Our results show that the COVID-19 schedules may be interpreted as implementing the prioritarian principle in a different sense from the two discussed above. The fact that in each country, individuals above 65 years were given special access to vaccines very early on, most schedules included people with characteristic comorbidities that increase their expected IFR but ROI-based criteria were not systematically and consistently applied may be interpreted as implementing the very specific prioritarian principle: the worst off are those who have the highest risk of death if infected, that is, the highest IFR. This index, and more generally, the future health prospects of an individual in the case of COVID-19, can be established either by just categorizing one into some age cohort (what does not take into account individual characteristics) or by also taking into account characteristic comorbidities that increase expected IFR (takes into account current or past conditions of particular individuals).
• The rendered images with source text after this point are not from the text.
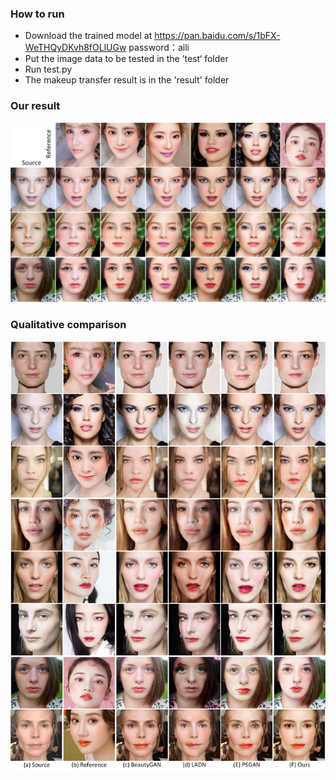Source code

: ### How to run

+ Download the trained model at https://pan.baidu.com/s/1bFX-WeTHQyDKvh8fOLlUGw   password：aili 
+ Put the image data to be tested in the ’test‘ folder
+ Run test.py
+ The makeup transfer result is in the 'result' folder

### Our result

![](imgs/img_makeup_transfer.jpg)

### Qualitative comparison

![](imgs/img_qualitative_comparison.jpg)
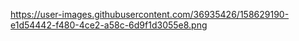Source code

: https://user-images.githubusercontent.com/36935426/158629190-e1d54442-f480-4ce2-a58c-6d9f1d3055e8.png
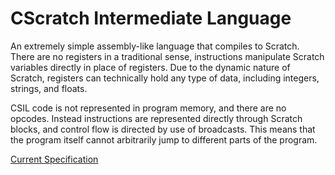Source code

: # CScratch Intermediate Language

An extremely simple assembly-like language that compiles to Scratch.
There are no registers in a traditional sense, instructions manipulate Scratch variables directly in place of registers. Due to the dynamic nature of Scratch, registers can technically hold any type of data, including integers, strings, and floats.

CSIL code is not represented in program memory, and there are no opcodes. Instead instructions are represented directly through Scratch blocks, and control flow is directed by use of broadcasts. This means that the program itself cannot arbitrarily jump to different parts of the program.


[Current Specification](https://docs.google.com/document/d/1qnO-grzpq-OGZvvym4R8JGqC_dIo9-sqCrF-uoIeZIA)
These two methods coexisted, although to a very different extent, in all analyzed schedules. Only a few schedules recognized that the total risk of death for COVID-19 depends not only on IFR, but also on the very probability of being infected—these schedules (eg German) included criteria that we characterized as reflecting ROI.

The difference between these three dimensions may be again visualized in the example of two cohorts (A: 55–64 and B: 65–74) with different IFRs: 0.75 and 2.5 per cent, respectively. These countries that prioritized people almost exclusively on the basis of age would order members of these two cohorts in a ranking close to lexical order (ie almost every individual belonging to B would be higher on the vaccination schedule than every individual from A, with some minor exceptions concerning, for example, healthcare workers). In contrast, these countries that included more high-risk patients would allow many individuals from A (or even from younger cohorts) with higher IFR than the average for their own cohort to be on the same level (or even higher, since some countries put high-risk patients on the very top of the prioritization schedule) than individuals from B. Finally, these schedules that used ROI took into account the fact that some subgroups of A may have a similar or even higher risk of death related to COVID-19 because their members have a relatively high probability of being infected.
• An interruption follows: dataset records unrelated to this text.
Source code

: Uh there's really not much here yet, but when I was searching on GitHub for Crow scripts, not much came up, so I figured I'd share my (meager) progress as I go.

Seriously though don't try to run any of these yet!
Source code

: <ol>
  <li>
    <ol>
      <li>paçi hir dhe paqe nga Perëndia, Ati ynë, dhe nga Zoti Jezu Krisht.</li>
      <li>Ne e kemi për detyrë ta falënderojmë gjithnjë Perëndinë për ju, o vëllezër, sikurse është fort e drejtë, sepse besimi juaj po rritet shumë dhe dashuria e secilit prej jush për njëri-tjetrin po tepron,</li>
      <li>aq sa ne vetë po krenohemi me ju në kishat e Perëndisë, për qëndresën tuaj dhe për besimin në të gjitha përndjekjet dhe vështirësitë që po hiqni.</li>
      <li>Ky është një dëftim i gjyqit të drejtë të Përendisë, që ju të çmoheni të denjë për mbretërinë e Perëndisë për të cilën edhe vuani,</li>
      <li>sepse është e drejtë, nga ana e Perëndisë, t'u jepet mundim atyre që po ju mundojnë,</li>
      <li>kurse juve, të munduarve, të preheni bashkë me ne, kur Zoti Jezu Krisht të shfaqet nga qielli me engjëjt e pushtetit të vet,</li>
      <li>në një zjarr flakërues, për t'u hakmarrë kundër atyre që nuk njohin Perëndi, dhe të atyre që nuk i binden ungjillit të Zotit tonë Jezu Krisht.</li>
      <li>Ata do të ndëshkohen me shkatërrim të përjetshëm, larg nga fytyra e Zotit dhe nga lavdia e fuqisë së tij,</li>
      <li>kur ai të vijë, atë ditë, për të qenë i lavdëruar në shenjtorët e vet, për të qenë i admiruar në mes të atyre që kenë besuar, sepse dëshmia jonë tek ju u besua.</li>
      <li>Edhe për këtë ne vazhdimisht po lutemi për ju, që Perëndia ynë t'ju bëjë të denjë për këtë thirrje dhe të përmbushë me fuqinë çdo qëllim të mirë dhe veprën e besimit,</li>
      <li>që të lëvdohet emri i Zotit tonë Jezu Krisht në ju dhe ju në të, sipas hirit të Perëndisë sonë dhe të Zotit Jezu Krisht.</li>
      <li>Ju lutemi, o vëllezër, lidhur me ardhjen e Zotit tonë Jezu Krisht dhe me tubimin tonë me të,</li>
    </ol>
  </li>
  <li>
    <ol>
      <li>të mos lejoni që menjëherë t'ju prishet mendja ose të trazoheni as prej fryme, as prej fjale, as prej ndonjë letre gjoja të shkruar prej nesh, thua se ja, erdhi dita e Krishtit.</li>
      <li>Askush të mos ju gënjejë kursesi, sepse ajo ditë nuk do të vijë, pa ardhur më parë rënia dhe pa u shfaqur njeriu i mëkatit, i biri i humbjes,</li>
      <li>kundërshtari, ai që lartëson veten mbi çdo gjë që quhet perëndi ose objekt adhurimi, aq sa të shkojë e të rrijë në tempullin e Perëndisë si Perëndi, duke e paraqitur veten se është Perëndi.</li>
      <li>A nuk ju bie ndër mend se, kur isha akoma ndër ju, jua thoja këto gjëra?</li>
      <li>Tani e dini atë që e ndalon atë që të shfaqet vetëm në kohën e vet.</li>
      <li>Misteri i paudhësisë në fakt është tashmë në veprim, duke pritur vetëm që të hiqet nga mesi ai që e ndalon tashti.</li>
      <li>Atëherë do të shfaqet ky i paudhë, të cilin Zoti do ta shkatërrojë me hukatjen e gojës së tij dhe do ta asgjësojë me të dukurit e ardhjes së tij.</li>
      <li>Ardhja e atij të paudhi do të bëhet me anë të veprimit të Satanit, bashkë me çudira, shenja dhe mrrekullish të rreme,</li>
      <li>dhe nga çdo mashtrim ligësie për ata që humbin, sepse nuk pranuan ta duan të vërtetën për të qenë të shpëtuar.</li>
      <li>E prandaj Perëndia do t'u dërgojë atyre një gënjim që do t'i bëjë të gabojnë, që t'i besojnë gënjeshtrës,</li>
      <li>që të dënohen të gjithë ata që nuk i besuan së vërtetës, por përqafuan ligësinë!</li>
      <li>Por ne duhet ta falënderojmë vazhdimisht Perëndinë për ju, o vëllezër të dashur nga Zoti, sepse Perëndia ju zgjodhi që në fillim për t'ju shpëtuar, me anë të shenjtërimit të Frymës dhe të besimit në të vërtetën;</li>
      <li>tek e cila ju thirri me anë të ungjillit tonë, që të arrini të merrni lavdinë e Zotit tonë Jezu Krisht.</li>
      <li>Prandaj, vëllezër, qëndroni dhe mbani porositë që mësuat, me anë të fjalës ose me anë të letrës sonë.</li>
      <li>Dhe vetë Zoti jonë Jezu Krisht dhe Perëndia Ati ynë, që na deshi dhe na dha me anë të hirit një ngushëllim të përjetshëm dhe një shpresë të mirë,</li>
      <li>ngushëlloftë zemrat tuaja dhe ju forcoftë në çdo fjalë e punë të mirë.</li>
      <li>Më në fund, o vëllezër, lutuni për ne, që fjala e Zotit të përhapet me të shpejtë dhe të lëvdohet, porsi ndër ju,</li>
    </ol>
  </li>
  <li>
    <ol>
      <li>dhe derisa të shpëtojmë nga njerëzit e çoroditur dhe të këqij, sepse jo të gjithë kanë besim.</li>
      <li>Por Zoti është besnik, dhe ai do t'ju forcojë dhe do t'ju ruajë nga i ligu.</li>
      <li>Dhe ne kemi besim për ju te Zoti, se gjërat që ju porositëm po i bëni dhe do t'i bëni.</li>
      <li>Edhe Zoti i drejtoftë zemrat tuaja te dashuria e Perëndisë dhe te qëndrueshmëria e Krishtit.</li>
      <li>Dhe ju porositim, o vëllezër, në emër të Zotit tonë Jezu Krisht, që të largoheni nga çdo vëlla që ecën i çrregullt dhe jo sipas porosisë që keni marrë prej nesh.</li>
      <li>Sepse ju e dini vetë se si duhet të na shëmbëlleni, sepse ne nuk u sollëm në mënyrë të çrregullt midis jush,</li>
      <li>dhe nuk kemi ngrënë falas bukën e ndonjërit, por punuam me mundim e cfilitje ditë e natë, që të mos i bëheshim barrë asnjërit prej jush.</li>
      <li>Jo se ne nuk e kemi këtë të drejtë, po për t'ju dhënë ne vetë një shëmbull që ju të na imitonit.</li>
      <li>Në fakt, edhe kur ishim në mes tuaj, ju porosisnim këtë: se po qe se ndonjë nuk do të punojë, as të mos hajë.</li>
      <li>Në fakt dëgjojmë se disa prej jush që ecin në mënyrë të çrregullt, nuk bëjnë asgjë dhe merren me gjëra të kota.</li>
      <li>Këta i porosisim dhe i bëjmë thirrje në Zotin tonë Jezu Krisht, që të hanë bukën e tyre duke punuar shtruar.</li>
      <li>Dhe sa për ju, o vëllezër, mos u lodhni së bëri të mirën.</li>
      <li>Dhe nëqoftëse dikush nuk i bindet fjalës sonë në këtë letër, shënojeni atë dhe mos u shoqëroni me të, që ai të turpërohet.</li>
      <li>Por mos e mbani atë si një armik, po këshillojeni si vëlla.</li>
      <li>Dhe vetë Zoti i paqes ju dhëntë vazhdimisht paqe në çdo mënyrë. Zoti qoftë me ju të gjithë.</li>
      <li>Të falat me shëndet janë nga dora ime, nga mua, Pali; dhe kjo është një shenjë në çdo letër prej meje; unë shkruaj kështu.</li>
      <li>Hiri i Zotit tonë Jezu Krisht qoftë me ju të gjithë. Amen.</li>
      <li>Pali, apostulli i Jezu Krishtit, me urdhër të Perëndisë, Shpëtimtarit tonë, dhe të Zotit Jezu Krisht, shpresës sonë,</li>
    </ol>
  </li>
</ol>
Of course, since no policy is a pure representation of one particular normative theory, no schedule represents a pure version of these approaches. Nevertheless, these schedules that prioritized people almost exclusively on the basis of age and comorbidities (eg UK, see Table 1 and Table B in Supplementary Materials) and took into account no (or relatively very few) additional factors related to ROI may be interpreted as the closest to this understanding of prioritarianism that defines the worst off as those who have the highest IFR. On the other side of the spectrum, these approaches that included not only cohorts and groups with the highest IFR, but also groups with higher ROI (eg Germany, see Table 1 and Table B in the Supplementary Materials) can be interpreted as closest to this understanding of prioritarianism that defines the worst off as those who have the highest risk of COVID-19 death, which is a different criterion from pure IFR. Interestingly, this last approach overlaps with these utilitarian approaches that concentrate on saving most lives.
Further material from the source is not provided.